Coomi Kapoor, in her Sunday column for The Indian Express, enumerates a host of political developments, and her rather unique commentaries on the same. She begins by marvelling at Arun Jaitley, whose fortitude also wins pride of place in her headline above anybody else. She talks of how Jaitley is set to resume duties as finance minister, and also head the BJP’s publicity campaign for the 2019 election, despite two major illnesses.

She mentions also the dissonance on both the BJP and the Congress’ fronts, and the factions that seem to be disputing with the power-that-be in both parties, in Parliament’s Central Hall.

Perhaps her quirkiest story yet, however, comes from a narrative about portraits:

“Last Tuesday, a portrait of Atal Bihari Vajpayee by Krishn Kanhai was installed in Parliament’s Central Hall.
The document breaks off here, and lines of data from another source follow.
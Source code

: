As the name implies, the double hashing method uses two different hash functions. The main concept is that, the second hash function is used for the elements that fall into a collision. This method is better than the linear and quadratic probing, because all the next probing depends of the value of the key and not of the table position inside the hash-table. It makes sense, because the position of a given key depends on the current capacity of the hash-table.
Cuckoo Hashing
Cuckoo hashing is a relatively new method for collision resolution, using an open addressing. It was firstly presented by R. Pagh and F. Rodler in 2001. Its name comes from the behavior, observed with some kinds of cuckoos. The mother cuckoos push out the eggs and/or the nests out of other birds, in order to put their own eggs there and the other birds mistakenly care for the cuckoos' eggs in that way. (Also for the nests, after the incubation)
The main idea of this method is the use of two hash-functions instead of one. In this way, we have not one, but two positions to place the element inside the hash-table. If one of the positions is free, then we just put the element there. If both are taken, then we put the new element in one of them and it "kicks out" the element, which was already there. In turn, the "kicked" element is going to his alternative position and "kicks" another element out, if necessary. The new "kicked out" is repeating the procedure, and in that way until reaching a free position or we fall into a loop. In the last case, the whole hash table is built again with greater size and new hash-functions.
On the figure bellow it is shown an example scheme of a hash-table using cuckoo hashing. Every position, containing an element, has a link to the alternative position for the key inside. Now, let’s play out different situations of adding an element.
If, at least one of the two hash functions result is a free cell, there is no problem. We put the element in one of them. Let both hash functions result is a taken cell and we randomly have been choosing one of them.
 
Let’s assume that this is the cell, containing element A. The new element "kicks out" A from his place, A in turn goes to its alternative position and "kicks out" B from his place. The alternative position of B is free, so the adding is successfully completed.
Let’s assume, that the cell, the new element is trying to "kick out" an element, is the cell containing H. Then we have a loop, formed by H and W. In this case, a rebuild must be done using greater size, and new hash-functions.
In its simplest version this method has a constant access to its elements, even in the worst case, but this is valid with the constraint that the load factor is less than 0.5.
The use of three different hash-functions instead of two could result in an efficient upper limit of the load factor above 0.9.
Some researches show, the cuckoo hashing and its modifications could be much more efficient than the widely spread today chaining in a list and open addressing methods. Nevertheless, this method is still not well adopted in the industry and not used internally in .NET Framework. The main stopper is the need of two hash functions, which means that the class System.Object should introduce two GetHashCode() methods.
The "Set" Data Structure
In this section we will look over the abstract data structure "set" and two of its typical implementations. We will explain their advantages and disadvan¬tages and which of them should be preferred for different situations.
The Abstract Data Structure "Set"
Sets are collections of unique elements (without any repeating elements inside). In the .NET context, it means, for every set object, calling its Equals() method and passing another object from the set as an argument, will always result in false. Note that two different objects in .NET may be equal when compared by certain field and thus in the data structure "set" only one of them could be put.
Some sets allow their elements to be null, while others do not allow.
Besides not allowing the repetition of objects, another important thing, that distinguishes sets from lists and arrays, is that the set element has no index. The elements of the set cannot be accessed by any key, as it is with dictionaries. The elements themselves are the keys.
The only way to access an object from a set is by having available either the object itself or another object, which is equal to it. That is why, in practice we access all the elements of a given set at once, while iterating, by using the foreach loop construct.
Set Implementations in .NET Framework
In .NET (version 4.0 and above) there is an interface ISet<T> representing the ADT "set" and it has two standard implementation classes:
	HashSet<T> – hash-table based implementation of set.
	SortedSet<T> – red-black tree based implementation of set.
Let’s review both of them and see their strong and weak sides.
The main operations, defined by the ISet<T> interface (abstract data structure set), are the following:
The majestic room is now so crowded with portraits that there is little space for additions. To make place for Vajpayee, Lala Lajpat Rai had to be moved to one side. Someone pointed out that the Jawaharlal Nehru portrait is a misfit alongside Rajendra Prasad, Ram Manohar Lohia and Lal Bahadur Shastri. A panel on the opposite side has four portraits, Motilal Nehru, Rajiv Gandhi, Indira Gandhi and Sardar Patel. It makes sense to swap the positions of Nehru and Patel, the person said.”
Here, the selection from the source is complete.